If you’re building anything with LLMs right now, you probably know the pain. You’ve got OpenAI keys, Anthropic keys, Google keys, maybe DeepSeek too — and suddenly you’re managing a mess of API endpoints, juggling rate limits, and praying that one provider doesn’t go down at 2 AM on a Friday. That’s exactly the problem [ZenMux](https://zenmux.ai/) is trying to solve, and based on its [Product Hunt launch](https://www.producthunt.com/posts/zenmux) pulling in 386 upvotes and landing the #1 spot on Feb 14, it seems like a lot of people feel that pain too.

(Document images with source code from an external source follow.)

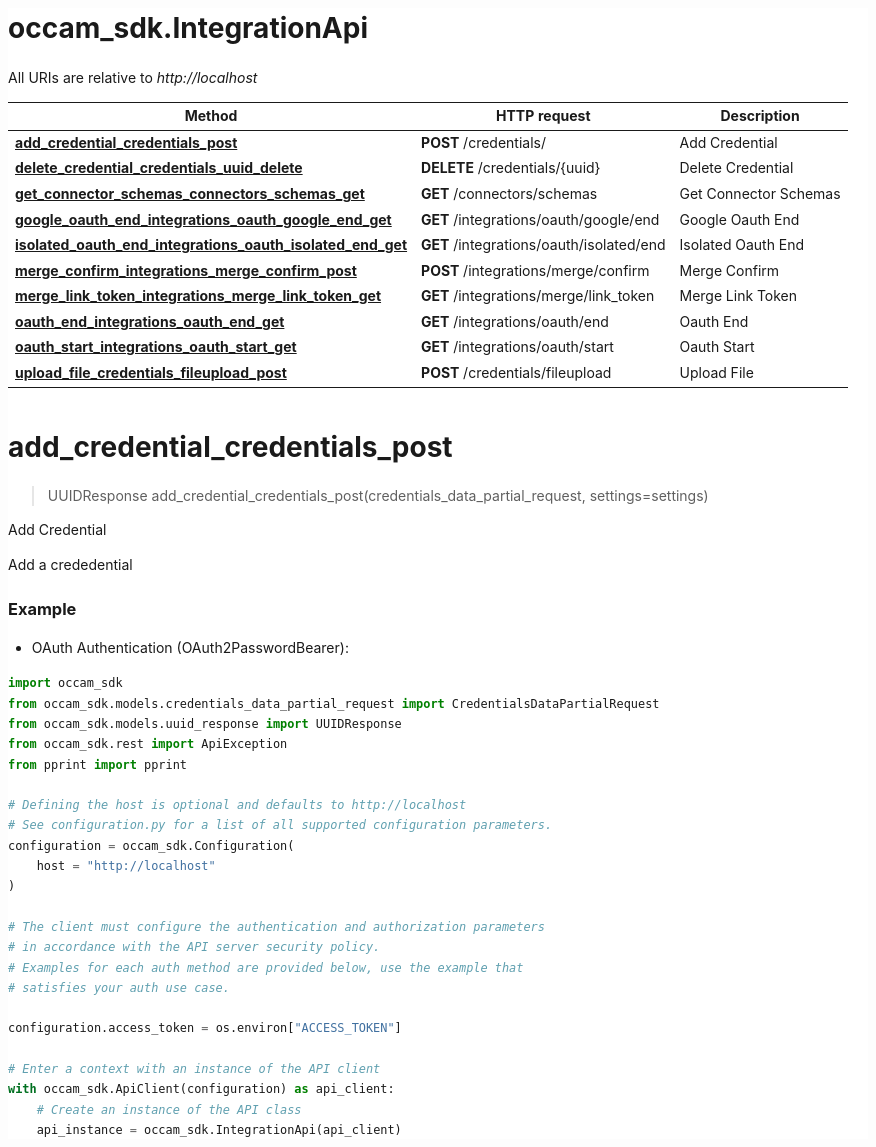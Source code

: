 # occam_sdk.IntegrationApi

All URIs are relative to *http://localhost*

Method | HTTP request | Description
------------- | ------------- | -------------
[**add_credential_credentials_post**](IntegrationApi.md#add_credential_credentials_post) | **POST** /credentials/ | Add Credential
[**delete_credential_credentials_uuid_delete**](IntegrationApi.md#delete_credential_credentials_uuid_delete) | **DELETE** /credentials/{uuid} | Delete Credential
[**get_connector_schemas_connectors_schemas_get**](IntegrationApi.md#get_connector_schemas_connectors_schemas_get) | **GET** /connectors/schemas | Get Connector Schemas
[**google_oauth_end_integrations_oauth_google_end_get**](IntegrationApi.md#google_oauth_end_integrations_oauth_google_end_get) | **GET** /integrations/oauth/google/end | Google Oauth End
[**isolated_oauth_end_integrations_oauth_isolated_end_get**](IntegrationApi.md#isolated_oauth_end_integrations_oauth_isolated_end_get) | **GET** /integrations/oauth/isolated/end | Isolated Oauth End
[**merge_confirm_integrations_merge_confirm_post**](IntegrationApi.md#merge_confirm_integrations_merge_confirm_post) | **POST** /integrations/merge/confirm | Merge Confirm
[**merge_link_token_integrations_merge_link_token_get**](IntegrationApi.md#merge_link_token_integrations_merge_link_token_get) | **GET** /integrations/merge/link_token | Merge Link Token
[**oauth_end_integrations_oauth_end_get**](IntegrationApi.md#oauth_end_integrations_oauth_end_get) | **GET** /integrations/oauth/end | Oauth End
[**oauth_start_integrations_oauth_start_get**](IntegrationApi.md#oauth_start_integrations_oauth_start_get) | **GET** /integrations/oauth/start | Oauth Start
[**upload_file_credentials_fileupload_post**](IntegrationApi.md#upload_file_credentials_fileupload_post) | **POST** /credentials/fileupload | Upload File


# **add_credential_credentials_post**
> UUIDResponse add_credential_credentials_post(credentials_data_partial_request, settings=settings)

Add Credential

Add a crededential

### Example

* OAuth Authentication (OAuth2PasswordBearer):

```python
import occam_sdk
from occam_sdk.models.credentials_data_partial_request import CredentialsDataPartialRequest
from occam_sdk.models.uuid_response import UUIDResponse
from occam_sdk.rest import ApiException
from pprint import pprint

# Defining the host is optional and defaults to http://localhost
# See configuration.py for a list of all supported configuration parameters.
configuration = occam_sdk.Configuration(
    host = "http://localhost"
)

# The client must configure the authentication and authorization parameters
# in accordance with the API server security policy.
# Examples for each auth method are provided below, use the example that
# satisfies your auth use case.

configuration.access_token = os.environ["ACCESS_TOKEN"]

# Enter a context with an instance of the API client
with occam_sdk.ApiClient(configuration) as api_client:
    # Create an instance of the API class
    api_instance = occam_sdk.IntegrationApi(api_client)
```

So what is it? ZenMux is an enterprise LLM gateway — one API key, one endpoint, and you get access to over 200 models from all the major providers. Claude Opus 4.6, GPT-5.2 Pro, Gemini 3 Pro, DeepSeek R2, Grok-4 — they’re all there. The neat part is the auto-routing: you fire off a prompt, and ZenMux figures out which model gives you the best result for the lowest cost based on the task complexity. It also handles failover automatically, so if one provider hiccups, your request gets rerouted to an equivalent model from another provider in milliseconds.
What really caught my eye, though, is the insurance thing. ZenMux actually offers what they call “LLM Insurance” — if a model hallucinates, if latency spikes past a threshold, or if throughput drops, they compensate you with credits. I’ve never seen another API gateway do that. It’s a bold move, and it signals that they’re serious about production reliability, not just being another proxy layer.
The [documentation](https://docs.zenmux.ai/about/intro.html) is solid, and they’ve got a [GitHub org](https://github.com/ZenMux/) with cookbooks and integration examples for tools like Dify, Cherry Studio, and Cline. Pricing starts with a free tier, then goes $20/month for Pro, $100 for Max (which adds full insurance coverage), and $400 for Ultra with enterprise SLAs. Per-token costs stay competitive with going directly to providers, which is what you’d hope for.
Is it for everyone? Probably not if you’re just tinkering with a single model on a weekend project. But if your team is running multiple models in production and you’re tired of duct-taping provider SDKs together, ZenMux looks like a genuinely useful piece of infrastructure. The fact that it’s fully compatible with both OpenAI and Anthropic SDK standards means you can swap it in without rewriting your codebase — and that alone might be worth the try.